Meetings


Meetings come in different shapes and forms. Let’s chat about them.

Decisions

Most of the meetings come from the desire to have a decision made. The problem is in most cases is that these are not decisions to be made now. Software prototyping is cheap. We should just try to build a working solution and iterate around. Let’s prototype. Get someone most annoyed with the problem and leave them to build it. Of course, the clearer communication of what they are actually doing the better. It should be something like ‘hey I’m gonna build this – okay’ or even ‘hey, I’ve built that, let’s see how it behaves’ Does not need to be “we should now spend multiple meetings on discussing how this should be done’.

Sharing the knowledge

Other possible reasoning behind having a meeting can be that of some knowledge needs to be shared. And that’s a noble cause. Just don’t make a meeting out of it. Make a lecture. A presentation. No audience members interacting with each other. Speaker talking and maybe sometimes allowing questions. The knowledge sharing sessions are oftentimes a prelude to the decisionmaking meetings. See above.

Confirming your ideas

Sometimes however somebody just wants some confirmation on their idea, maybe before building a prototype. Then, there is a good chance that they already know who they should ask. No meeting then. Just ask the people you know you should ask. 1-on-1 interaction. Maybe somebody will overhear and start listening. Notice that the social dynamic is very different from the meeting then, two people having a conversation and another one politely listening, maybe being invited to the conversation after some while. Just look how it works in between the talks on conferences. Very different from “everybody says everything” meetings.
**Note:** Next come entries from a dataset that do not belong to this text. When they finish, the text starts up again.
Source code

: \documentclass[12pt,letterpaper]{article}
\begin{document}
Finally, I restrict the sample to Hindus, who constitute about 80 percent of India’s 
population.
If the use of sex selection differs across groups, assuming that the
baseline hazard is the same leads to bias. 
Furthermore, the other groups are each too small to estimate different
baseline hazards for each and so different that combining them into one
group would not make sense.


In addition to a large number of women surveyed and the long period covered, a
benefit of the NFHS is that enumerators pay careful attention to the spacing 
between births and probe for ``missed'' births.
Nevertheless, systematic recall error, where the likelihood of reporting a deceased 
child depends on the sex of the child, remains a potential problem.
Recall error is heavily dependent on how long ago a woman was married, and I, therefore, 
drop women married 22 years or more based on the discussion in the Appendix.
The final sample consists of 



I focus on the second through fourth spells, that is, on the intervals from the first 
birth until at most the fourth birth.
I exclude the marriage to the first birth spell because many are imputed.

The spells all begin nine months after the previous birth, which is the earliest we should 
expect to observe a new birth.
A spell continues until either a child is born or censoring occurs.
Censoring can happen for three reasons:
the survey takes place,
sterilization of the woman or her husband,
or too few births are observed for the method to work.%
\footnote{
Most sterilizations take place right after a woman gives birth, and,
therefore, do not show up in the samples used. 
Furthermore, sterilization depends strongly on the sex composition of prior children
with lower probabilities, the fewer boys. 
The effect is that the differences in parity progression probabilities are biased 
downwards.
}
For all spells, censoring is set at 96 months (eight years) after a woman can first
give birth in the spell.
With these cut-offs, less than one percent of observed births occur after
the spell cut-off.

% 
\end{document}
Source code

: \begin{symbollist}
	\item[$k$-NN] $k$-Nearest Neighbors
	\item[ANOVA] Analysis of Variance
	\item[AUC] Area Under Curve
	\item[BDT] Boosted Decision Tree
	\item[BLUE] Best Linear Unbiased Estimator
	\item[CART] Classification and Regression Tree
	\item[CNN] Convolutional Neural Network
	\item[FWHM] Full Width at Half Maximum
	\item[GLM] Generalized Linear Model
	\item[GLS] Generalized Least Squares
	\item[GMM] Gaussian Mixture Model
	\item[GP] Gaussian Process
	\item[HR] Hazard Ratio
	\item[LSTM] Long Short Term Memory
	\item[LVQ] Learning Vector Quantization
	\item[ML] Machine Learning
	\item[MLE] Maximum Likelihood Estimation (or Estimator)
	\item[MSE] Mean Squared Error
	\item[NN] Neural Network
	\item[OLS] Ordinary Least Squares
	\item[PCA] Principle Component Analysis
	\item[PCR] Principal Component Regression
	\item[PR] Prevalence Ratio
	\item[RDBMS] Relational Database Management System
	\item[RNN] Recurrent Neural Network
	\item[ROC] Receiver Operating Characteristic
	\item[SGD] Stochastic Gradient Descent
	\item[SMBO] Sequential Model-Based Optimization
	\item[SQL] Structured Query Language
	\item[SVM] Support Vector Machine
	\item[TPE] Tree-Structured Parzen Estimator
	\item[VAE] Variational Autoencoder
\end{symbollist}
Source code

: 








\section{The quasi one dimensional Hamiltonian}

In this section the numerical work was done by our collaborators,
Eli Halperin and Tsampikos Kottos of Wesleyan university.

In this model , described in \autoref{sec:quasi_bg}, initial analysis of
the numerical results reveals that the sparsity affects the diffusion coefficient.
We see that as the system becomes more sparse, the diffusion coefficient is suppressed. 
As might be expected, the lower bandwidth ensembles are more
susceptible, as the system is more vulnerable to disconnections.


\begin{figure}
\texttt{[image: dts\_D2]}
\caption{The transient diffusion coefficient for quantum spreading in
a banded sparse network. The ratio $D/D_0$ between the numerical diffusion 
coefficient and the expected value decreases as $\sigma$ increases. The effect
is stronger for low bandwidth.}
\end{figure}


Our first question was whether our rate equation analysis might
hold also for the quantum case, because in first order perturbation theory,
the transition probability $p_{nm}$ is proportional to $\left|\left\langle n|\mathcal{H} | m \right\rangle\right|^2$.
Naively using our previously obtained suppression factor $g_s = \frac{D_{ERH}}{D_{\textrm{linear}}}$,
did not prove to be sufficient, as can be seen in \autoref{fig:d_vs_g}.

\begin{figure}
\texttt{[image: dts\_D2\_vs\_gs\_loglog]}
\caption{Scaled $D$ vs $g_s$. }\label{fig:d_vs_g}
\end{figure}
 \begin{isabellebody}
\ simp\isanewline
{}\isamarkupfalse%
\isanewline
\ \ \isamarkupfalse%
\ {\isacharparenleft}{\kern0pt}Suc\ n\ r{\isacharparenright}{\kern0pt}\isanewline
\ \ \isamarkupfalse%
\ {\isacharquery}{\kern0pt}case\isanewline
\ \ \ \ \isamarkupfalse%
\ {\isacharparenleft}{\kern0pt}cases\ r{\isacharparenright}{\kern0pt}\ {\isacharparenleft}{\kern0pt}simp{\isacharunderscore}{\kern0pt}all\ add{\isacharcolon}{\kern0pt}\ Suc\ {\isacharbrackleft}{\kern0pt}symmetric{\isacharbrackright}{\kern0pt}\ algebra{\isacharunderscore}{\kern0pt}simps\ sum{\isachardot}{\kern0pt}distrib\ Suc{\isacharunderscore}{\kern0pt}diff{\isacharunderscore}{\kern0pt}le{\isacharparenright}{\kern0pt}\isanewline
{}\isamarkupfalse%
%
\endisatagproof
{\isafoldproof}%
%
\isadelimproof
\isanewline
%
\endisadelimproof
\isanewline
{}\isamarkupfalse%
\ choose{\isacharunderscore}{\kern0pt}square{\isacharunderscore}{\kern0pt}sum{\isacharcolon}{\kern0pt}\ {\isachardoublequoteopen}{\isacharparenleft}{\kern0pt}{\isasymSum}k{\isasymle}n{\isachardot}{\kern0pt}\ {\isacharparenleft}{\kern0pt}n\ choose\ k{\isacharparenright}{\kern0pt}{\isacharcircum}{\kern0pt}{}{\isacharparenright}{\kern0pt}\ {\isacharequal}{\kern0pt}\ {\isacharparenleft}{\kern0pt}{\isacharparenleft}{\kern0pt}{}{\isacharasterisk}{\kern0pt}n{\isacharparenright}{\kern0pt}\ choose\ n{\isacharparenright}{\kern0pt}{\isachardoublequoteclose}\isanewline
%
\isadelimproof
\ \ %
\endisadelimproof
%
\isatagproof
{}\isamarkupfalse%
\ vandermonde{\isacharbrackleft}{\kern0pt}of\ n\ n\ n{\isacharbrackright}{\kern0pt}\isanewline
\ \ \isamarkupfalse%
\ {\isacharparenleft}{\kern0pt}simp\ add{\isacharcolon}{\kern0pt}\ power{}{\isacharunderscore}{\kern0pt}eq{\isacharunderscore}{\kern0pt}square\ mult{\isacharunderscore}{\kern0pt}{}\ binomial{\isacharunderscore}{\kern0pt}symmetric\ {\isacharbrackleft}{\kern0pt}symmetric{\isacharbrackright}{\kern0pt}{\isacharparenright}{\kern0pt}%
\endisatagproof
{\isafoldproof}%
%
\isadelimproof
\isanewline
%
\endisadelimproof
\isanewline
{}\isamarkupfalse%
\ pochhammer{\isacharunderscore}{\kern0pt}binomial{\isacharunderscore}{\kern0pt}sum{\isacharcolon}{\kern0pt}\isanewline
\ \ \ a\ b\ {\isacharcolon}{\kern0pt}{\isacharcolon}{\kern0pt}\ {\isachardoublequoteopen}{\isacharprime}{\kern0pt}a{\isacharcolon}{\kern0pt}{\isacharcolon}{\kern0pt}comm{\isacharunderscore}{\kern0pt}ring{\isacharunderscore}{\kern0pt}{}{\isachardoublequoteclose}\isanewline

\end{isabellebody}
The meetings that are left

Also, if for some reason you really need to have a meeting – make it opt-in. Just the people who are interested coming. Set the timer. There is one I particularly like - a clock showing amount of money wasted so far by this meeting.

Post scriptum

37 signals on meetings: These folks have the idea of every communication should be async and read when convenient, hence their emphasis on email. That gets you to really think of your proposal and really describe it, which is good. To stop and think, RFC-style.